A week is a long time in politics, and in the world of corporate media.  Just a few days ago it appeared that Rupert Murdoch’s News International had its bid to take over the lucrative BSkyB satellite broadcaster all tied up.  However Murdoch’s ambition to control 100% of the shares in BSkyB looked to have failed yesterday.  The fall out from the NotW now looks as though it will kill the deal.

In an announcement to the House of Commons on Monday, Culture Secretary Jeremy Hunt referred the bid to the Competion Commission.  The move followed the announcement by News International that it would no longer abide by certain guarantees agreed with the broadcasting regulation authorities in order to protect the independence of Sky News.  

The company’s action was widely seen as Murdoch’s least worst option.  By removing the guarantees the company gave Mr Hunt no choice but to refer the bid back to the Competition Commission, who may take six months to make a ruling.  This move forestalled recent calls by politicians that the government should block the merger and buys News International more time.  

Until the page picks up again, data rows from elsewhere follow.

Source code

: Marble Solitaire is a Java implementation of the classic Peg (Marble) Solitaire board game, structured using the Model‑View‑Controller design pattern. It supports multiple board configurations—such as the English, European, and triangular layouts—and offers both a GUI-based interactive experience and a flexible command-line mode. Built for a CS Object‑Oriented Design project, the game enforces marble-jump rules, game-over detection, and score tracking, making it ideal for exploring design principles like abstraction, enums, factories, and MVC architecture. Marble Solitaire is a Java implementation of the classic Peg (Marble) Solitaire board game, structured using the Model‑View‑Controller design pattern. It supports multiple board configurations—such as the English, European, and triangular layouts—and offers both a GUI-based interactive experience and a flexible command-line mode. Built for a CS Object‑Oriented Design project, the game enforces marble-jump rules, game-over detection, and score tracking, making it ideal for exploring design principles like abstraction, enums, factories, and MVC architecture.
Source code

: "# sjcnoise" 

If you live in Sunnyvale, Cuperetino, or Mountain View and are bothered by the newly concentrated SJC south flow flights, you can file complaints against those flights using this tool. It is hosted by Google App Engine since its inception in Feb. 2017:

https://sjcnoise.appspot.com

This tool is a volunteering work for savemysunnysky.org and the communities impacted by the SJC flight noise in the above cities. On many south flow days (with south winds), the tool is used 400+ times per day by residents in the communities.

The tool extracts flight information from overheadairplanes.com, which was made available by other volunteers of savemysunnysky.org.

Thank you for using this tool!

However it now appears increasingly unlikely that News International will be considered a “fit and proper” owner of a broadcasting company.  Revelations about alleged illegal practices at the News of the World continue to come into the public domain.  Over the weekend it was alleged that NotW reporters had tried to illegally obtain personal details relating to British victims of the 9/11 terrorist attack on the World Trade Centre in New York.  It has also been alleged that reporters from the paper made illegal payments to police officers in an attempt to obtain personal information relating to the Royal Family.

In his statement to the House the culture secretary affirmed that there was also to be a public inquiry into the original police investigation into phone hacking as well as a separate inquiry into the “practices and ethics” of the British press.  Mr Hunt also confirmed that the enquiry into the phone hacking scandal would be led by a judge.

The Prime Minister David Cameron was not present in the House of Commons when Mr Hunt made his statement, which was called “an insult to the House and the British public” by Ed Miliband the Labour leader.  Mr Miliband insisted that Mr Hunt’s decision was made out of the “fear” that the government would lose a Commons vote on the matter on Wednesday due to the lack of support of Lib Dem MPs.

Mr Miliband added: “This is a prime minister running scared from the decision he made.  This is a prime minister who is refusing to show the responsibility the country expects.  The victims of this crisis deserve better.  This House of Commons deserves better.  The country deserves better.”

However in an angry exchange, Mr Hunt warned that the Labour leader not to “throw sticks in glass houses” and deflected Labour criticism of David Cameron’s employing Andy Coulson as his press director by reminding him that he had also appointed a former News International journalist as his media adviser.

“He criticised me in his comments for willing to accept assurances from News Corp, ” said Mr Hunt, and added, “He was willing to accept assurances from the very same people about Tom Baldwin.”  

The Labour leader’s media advisor was formerly a journalist with the Sunday Times, part of the News International group.  According to the Telegraph newspaper, the former Conservative deputy chairman Michael Ashcroft is planning to publish evidence claiming that Mr Baldwin paid someone to illegally obtain details of Mr Ashcroft’s bank accounts.